[EXERCISE GOAL] Collect from the data below each line with "GroebnerBasis".

[DATASET RECORDS]
================
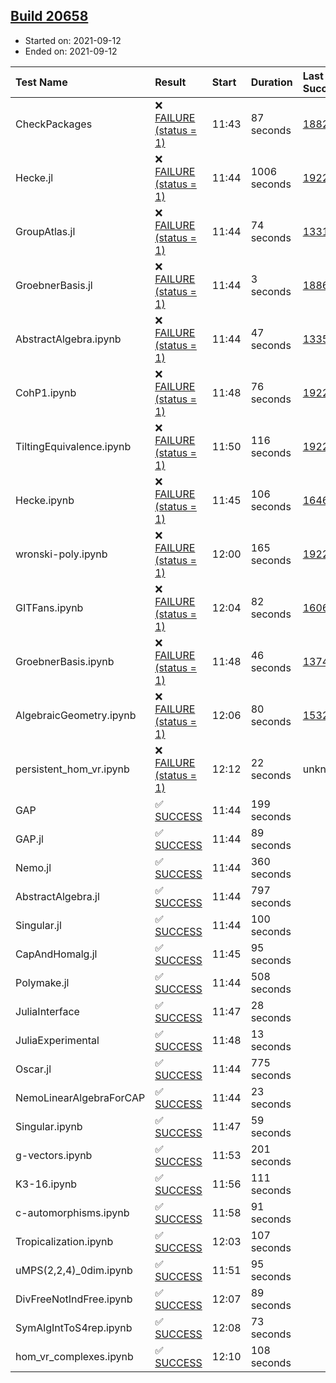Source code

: ## [Build 20658](https://oscarci.mathematik.uni-kl.de/job/oscar/20658/)

* Started on: 2021-09-12
* Ended on: 2021-09-12

| Test Name    | Result | Start | Duration | Last Success | First Failure |
|:-------------|:-------|:------|:---------|:-------------|:--------------|
| CheckPackages | ❌ [FAILURE (status = 1)](https://oscarci.mathematik.uni-kl.de/job/oscar/20658/artifact/logs/build-20658/CheckPackages.log) | 11:43 | 87 seconds | [18822](https://oscarci.mathematik.uni-kl.de/job/oscar/18822/) | [18823](https://oscarci.mathematik.uni-kl.de/job/oscar/18823/) |
| Hecke.jl | ❌ [FAILURE (status = 1)](https://oscarci.mathematik.uni-kl.de/job/oscar/20658/artifact/logs/build-20658/Hecke.jl.log) | 11:44 | 1006 seconds | [19222](https://oscarci.mathematik.uni-kl.de/job/oscar/19222/) | [20152](https://oscarci.mathematik.uni-kl.de/job/oscar/20152/) |
| GroupAtlas.jl | ❌ [FAILURE (status = 1)](https://oscarci.mathematik.uni-kl.de/job/oscar/20658/artifact/logs/build-20658/GroupAtlas.jl.log) | 11:44 | 74 seconds | [13311](https://oscarci.mathematik.uni-kl.de/job/oscar/13311/) | [13312](https://oscarci.mathematik.uni-kl.de/job/oscar/13312/) |
| GroebnerBasis.jl | ❌ [FAILURE (status = 1)](https://oscarci.mathematik.uni-kl.de/job/oscar/20658/artifact/logs/build-20658/GroebnerBasis.jl.log) | 11:44 | 3 seconds | [18864](https://oscarci.mathematik.uni-kl.de/job/oscar/18864/) | [18865](https://oscarci.mathematik.uni-kl.de/job/oscar/18865/) |
| AbstractAlgebra.ipynb | ❌ [FAILURE (status = 1)](https://oscarci.mathematik.uni-kl.de/job/oscar/20658/artifact/logs/build-20658/AbstractAlgebra.ipynb.log) | 11:44 | 47 seconds | [13355](https://oscarci.mathematik.uni-kl.de/job/oscar/13355/) | [13356](https://oscarci.mathematik.uni-kl.de/job/oscar/13356/) |
| CohP1.ipynb | ❌ [FAILURE (status = 1)](https://oscarci.mathematik.uni-kl.de/job/oscar/20658/artifact/logs/build-20658/CohP1.ipynb.log) | 11:48 | 76 seconds | [19222](https://oscarci.mathematik.uni-kl.de/job/oscar/19222/) | [20152](https://oscarci.mathematik.uni-kl.de/job/oscar/20152/) |
| TiltingEquivalence.ipynb | ❌ [FAILURE (status = 1)](https://oscarci.mathematik.uni-kl.de/job/oscar/20658/artifact/logs/build-20658/TiltingEquivalence.ipynb.log) | 11:50 | 116 seconds | [19222](https://oscarci.mathematik.uni-kl.de/job/oscar/19222/) | [20152](https://oscarci.mathematik.uni-kl.de/job/oscar/20152/) |
| Hecke.ipynb | ❌ [FAILURE (status = 1)](https://oscarci.mathematik.uni-kl.de/job/oscar/20658/artifact/logs/build-20658/Hecke.ipynb.log) | 11:45 | 106 seconds | [16463](https://oscarci.mathematik.uni-kl.de/job/oscar/16463/) | [16464](https://oscarci.mathematik.uni-kl.de/job/oscar/16464/) |
| wronski-poly.ipynb | ❌ [FAILURE (status = 1)](https://oscarci.mathematik.uni-kl.de/job/oscar/20658/artifact/logs/build-20658/wronski-poly.ipynb.log) | 12:00 | 165 seconds | [19222](https://oscarci.mathematik.uni-kl.de/job/oscar/19222/) | [20152](https://oscarci.mathematik.uni-kl.de/job/oscar/20152/) |
| GITFans.ipynb | ❌ [FAILURE (status = 1)](https://oscarci.mathematik.uni-kl.de/job/oscar/20658/artifact/logs/build-20658/GITFans.ipynb.log) | 12:04 | 82 seconds | [16068](https://oscarci.mathematik.uni-kl.de/job/oscar/16068/) | [16069](https://oscarci.mathematik.uni-kl.de/job/oscar/16069/) |
| GroebnerBasis.ipynb | ❌ [FAILURE (status = 1)](https://oscarci.mathematik.uni-kl.de/job/oscar/20658/artifact/logs/build-20658/GroebnerBasis.ipynb.log) | 11:48 | 46 seconds | [13748](https://oscarci.mathematik.uni-kl.de/job/oscar/13748/) | [13749](https://oscarci.mathematik.uni-kl.de/job/oscar/13749/) |
| AlgebraicGeometry.ipynb | ❌ [FAILURE (status = 1)](https://oscarci.mathematik.uni-kl.de/job/oscar/20658/artifact/logs/build-20658/AlgebraicGeometry.ipynb.log) | 12:06 | 80 seconds | [15322](https://oscarci.mathematik.uni-kl.de/job/oscar/15322/) | [15323](https://oscarci.mathematik.uni-kl.de/job/oscar/15323/) |
| persistent_hom_vr.ipynb | ❌ [FAILURE (status = 1)](https://oscarci.mathematik.uni-kl.de/job/oscar/20658/artifact/logs/build-20658/persistent_hom_vr.ipynb.log) | 12:12 | 22 seconds | unknown | unknown |
| GAP | ✅ [SUCCESS](https://oscarci.mathematik.uni-kl.de/job/oscar/20658/artifact/logs/build-20658/GAP.log) | 11:44 | 199 seconds |  |  |
| GAP.jl | ✅ [SUCCESS](https://oscarci.mathematik.uni-kl.de/job/oscar/20658/artifact/logs/build-20658/GAP.jl.log) | 11:44 | 89 seconds |  |  |
| Nemo.jl | ✅ [SUCCESS](https://oscarci.mathematik.uni-kl.de/job/oscar/20658/artifact/logs/build-20658/Nemo.jl.log) | 11:44 | 360 seconds |  |  |
| AbstractAlgebra.jl | ✅ [SUCCESS](https://oscarci.mathematik.uni-kl.de/job/oscar/20658/artifact/logs/build-20658/AbstractAlgebra.jl.log) | 11:44 | 797 seconds |  |  |
| Singular.jl | ✅ [SUCCESS](https://oscarci.mathematik.uni-kl.de/job/oscar/20658/artifact/logs/build-20658/Singular.jl.log) | 11:44 | 100 seconds |  |  |
| CapAndHomalg.jl | ✅ [SUCCESS](https://oscarci.mathematik.uni-kl.de/job/oscar/20658/artifact/logs/build-20658/CapAndHomalg.jl.log) | 11:45 | 95 seconds |  |  |
| Polymake.jl | ✅ [SUCCESS](https://oscarci.mathematik.uni-kl.de/job/oscar/20658/artifact/logs/build-20658/Polymake.jl.log) | 11:44 | 508 seconds |  |  |
| JuliaInterface | ✅ [SUCCESS](https://oscarci.mathematik.uni-kl.de/job/oscar/20658/artifact/logs/build-20658/JuliaInterface.log) | 11:47 | 28 seconds |  |  |
| JuliaExperimental | ✅ [SUCCESS](https://oscarci.mathematik.uni-kl.de/job/oscar/20658/artifact/logs/build-20658/JuliaExperimental.log) | 11:48 | 13 seconds |  |  |
| Oscar.jl | ✅ [SUCCESS](https://oscarci.mathematik.uni-kl.de/job/oscar/20658/artifact/logs/build-20658/Oscar.jl.log) | 11:44 | 775 seconds |  |  |
| NemoLinearAlgebraForCAP | ✅ [SUCCESS](https://oscarci.mathematik.uni-kl.de/job/oscar/20658/artifact/logs/build-20658/NemoLinearAlgebraForCAP.log) | 11:44 | 23 seconds |  |  |
| Singular.ipynb | ✅ [SUCCESS](https://oscarci.mathematik.uni-kl.de/job/oscar/20658/artifact/logs/build-20658/Singular.ipynb.log) | 11:47 | 59 seconds |  |  |
| g-vectors.ipynb | ✅ [SUCCESS](https://oscarci.mathematik.uni-kl.de/job/oscar/20658/artifact/logs/build-20658/g-vectors.ipynb.log) | 11:53 | 201 seconds |  |  |
| K3-16.ipynb | ✅ [SUCCESS](https://oscarci.mathematik.uni-kl.de/job/oscar/20658/artifact/logs/build-20658/K3-16.ipynb.log) | 11:56 | 111 seconds |  |  |
| c-automorphisms.ipynb | ✅ [SUCCESS](https://oscarci.mathematik.uni-kl.de/job/oscar/20658/artifact/logs/build-20658/c-automorphisms.ipynb.log) | 11:58 | 91 seconds |  |  |
| Tropicalization.ipynb | ✅ [SUCCESS](https://oscarci.mathematik.uni-kl.de/job/oscar/20658/artifact/logs/build-20658/Tropicalization.ipynb.log) | 12:03 | 107 seconds |  |  |
| uMPS(2,2,4)_0dim.ipynb | ✅ [SUCCESS](https://oscarci.mathematik.uni-kl.de/job/oscar/20658/artifact/logs/build-20658/uMPS-2-2-4-_0dim.ipynb.log) | 11:51 | 95 seconds |  |  |
| DivFreeNotIndFree.ipynb | ✅ [SUCCESS](https://oscarci.mathematik.uni-kl.de/job/oscar/20658/artifact/logs/build-20658/DivFreeNotIndFree.ipynb.log) | 12:07 | 89 seconds |  |  |
| SymAlgIntToS4rep.ipynb | ✅ [SUCCESS](https://oscarci.mathematik.uni-kl.de/job/oscar/20658/artifact/logs/build-20658/SymAlgIntToS4rep.ipynb.log) | 12:08 | 73 seconds |  |  |
| hom_vr_complexes.ipynb | ✅ [SUCCESS](https://oscarci.mathematik.uni-kl.de/job/oscar/20658/artifact/logs/build-20658/hom_vr_complexes.ipynb.log) | 12:10 | 108 seconds |  |  |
================
[WRITTEN RESPONSE]
| GroebnerBasis.jl | ❌ [FAILURE (status = 1)](https://oscarci.mathematik.uni-kl.de/job/oscar/20658/artifact/logs/build-20658/GroebnerBasis.jl.log) | 11:44 | 3 seconds | [18864](https://oscarci.mathematik.uni-kl.de/job/oscar/18864/) | [18865](https://oscarci.mathematik.uni-kl.de/job/oscar/18865/) |
| GroebnerBasis.ipynb | ❌ [FAILURE (status = 1)](https://oscarci.mathematik.uni-kl.de/job/oscar/20658/artifact/logs/build-20658/GroebnerBasis.ipynb.log) | 11:48 | 46 seconds | [13748](https://oscarci.mathematik.uni-kl.de/job/oscar/13748/) | [13749](https://oscarci.mathematik.uni-kl.de/job/oscar/13749/) |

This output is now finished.